Christopher Buecheler, $0.99
Fantasy, 2017

Erinyes is a short sequel to Christopher Buecheler’s II AM trilogy, taking place about three months after the final title in the series.

I have not read any of those titles prior to reading this one, so I’m initially confused about this one. The setting initially resembles some dystopian setting, as our heroine Molly narrates things like a POS dude openly terrorizing her friend Caitlyn when he’s not threatening a teacher with a baseball bat. That or this is a story set in one of those scary left-wing American colleges like Evergreen State. It turns out that this is actually an urban fantasy tale set in an alternate Earth. The woo-woo stuff, hinted at by the title of this story, only comes in later in the story, so for a while I had a lovely fantasy that the woo-woo is all the heroine’s delusion, and this is a tragic Donny Darko-like story of teen angst.  Nope, there really are vengeful vampire-like creatures in this story – friends of Molly – and she summons them to avenge Caitlyn when she tries to stand up to the bully, Tom, like Molly urges her to, only to be battered badly by that POS.

And that’s basically the story. It’s a simple, edgy story – very edgy to the point that the angst could short circuit one’s reader device if one is not careful. Molly is an ex-heroin addict despite her young age; she gave up her virginity when she was ten for a heroin fix, and while she may have shed her addiction, she’s still full of anger. Caitlyn has serious self-esteem issues; she genuinely believes that she is a worthless person, and it is just the way things are for her to be tormented and bullied. Let’s put it this way: the nicest people here are the blood-sucking, remorseless creatures of the night.
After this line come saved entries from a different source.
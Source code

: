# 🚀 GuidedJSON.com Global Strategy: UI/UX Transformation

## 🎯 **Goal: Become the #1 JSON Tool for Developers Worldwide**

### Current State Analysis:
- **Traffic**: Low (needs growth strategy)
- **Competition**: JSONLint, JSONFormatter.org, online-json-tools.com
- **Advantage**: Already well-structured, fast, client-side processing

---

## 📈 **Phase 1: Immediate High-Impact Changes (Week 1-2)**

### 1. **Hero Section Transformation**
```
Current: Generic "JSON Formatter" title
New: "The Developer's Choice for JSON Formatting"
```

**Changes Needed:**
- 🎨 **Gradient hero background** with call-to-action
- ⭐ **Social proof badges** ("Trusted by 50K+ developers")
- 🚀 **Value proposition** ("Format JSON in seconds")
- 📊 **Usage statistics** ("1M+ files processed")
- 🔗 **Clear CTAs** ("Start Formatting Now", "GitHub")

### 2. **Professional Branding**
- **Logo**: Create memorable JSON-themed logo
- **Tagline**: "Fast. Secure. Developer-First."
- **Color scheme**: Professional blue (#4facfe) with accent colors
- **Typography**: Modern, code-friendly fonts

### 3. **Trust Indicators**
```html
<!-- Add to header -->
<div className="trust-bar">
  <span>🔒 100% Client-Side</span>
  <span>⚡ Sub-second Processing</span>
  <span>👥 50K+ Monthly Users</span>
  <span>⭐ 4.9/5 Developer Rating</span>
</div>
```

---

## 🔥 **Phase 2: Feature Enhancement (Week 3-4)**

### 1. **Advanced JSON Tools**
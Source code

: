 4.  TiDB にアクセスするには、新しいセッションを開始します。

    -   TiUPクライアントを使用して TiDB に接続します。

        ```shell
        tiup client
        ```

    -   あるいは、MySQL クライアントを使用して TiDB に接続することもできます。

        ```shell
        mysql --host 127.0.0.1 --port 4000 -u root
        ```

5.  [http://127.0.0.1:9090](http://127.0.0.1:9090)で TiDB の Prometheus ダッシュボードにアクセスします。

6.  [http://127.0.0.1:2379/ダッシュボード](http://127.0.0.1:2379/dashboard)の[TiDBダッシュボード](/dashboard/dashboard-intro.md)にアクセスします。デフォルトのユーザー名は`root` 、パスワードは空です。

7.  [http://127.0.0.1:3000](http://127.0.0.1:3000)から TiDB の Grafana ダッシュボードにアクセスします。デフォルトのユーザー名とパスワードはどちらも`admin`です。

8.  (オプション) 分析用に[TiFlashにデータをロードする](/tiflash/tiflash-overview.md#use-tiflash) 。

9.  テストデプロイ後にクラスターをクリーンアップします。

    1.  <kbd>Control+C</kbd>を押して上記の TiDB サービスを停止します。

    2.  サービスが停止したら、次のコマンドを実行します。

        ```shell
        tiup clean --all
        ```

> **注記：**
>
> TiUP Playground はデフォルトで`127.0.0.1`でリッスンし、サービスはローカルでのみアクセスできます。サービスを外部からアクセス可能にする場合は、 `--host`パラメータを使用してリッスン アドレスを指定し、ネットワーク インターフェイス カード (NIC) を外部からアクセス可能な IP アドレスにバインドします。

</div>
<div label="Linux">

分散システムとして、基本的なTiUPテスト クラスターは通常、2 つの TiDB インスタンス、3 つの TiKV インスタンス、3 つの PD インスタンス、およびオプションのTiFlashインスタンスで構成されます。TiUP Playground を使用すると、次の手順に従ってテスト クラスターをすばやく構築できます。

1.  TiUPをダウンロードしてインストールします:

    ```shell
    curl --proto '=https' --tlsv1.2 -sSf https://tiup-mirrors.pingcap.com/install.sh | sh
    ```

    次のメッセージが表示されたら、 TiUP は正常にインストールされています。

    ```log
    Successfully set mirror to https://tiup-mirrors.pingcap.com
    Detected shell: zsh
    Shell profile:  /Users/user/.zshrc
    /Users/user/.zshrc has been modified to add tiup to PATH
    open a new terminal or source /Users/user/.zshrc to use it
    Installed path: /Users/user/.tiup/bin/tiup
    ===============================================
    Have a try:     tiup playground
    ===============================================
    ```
Not that I am repulsed by all this, mind you. If done right, the whole thing can be a vicarious kind of fun. Mind you, if done wrong, the result will be an unbearably dreary slog of a read. It’s hard to say, though, whether I’d want to discover more about this setting, since the short length of Erinyes doesn’t allow me to form any lasting impression about the setting or the longer stories. This one is a bit too short to be a satisfying Carrie-style tale of the weak crushing the bullies in a tide of vengeance, but at the same time, it is well-written enough to make the whole thing a pleasant kind of diversion for an hour or so. I guess that’s my roundabout way of saying that this one is alright.